Look through the material below and copy exactly the lines from the line with "## Code scaffolding" to the line with "tests via [Karma](https://karma-runner.github.io).", those two lines included.
----------
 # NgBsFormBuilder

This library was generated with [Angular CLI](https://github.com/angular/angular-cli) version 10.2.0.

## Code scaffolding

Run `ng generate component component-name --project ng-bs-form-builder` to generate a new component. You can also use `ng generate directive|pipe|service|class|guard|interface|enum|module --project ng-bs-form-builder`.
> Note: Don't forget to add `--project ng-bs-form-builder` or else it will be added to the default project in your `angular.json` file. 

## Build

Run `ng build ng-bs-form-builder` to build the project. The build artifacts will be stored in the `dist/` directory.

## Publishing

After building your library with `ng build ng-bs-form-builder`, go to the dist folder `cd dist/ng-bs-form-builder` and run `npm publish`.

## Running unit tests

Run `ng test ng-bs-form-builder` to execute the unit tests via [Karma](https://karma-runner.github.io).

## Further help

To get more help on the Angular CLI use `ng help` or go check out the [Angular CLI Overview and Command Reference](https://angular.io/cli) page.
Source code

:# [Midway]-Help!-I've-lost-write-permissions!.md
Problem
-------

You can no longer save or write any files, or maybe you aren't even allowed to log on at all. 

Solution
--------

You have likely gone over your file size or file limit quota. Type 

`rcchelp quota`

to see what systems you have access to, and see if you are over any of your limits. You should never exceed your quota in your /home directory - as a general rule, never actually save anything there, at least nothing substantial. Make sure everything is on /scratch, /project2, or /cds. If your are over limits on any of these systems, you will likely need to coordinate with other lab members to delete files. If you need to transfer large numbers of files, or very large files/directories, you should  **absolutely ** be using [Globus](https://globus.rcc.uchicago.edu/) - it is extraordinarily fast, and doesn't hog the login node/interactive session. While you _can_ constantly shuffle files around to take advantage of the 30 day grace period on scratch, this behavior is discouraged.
----------
* [Output below]:
## Code scaffolding

Run `ng generate component component-name --project ng-bs-form-builder` to generate a new component. You can also use `ng generate directive|pipe|service|class|guard|interface|enum|module --project ng-bs-form-builder`.
> Note: Don't forget to add `--project ng-bs-form-builder` or else it will be added to the default project in your `angular.json` file. 

## Build

Run `ng build ng-bs-form-builder` to build the project. The build artifacts will be stored in the `dist/` directory.

## Publishing

After building your library with `ng build ng-bs-form-builder`, go to the dist folder `cd dist/ng-bs-form-builder` and run `npm publish`.

## Running unit tests

Run `ng test ng-bs-form-builder` to execute the unit tests via [Karma](https://karma-runner.github.io).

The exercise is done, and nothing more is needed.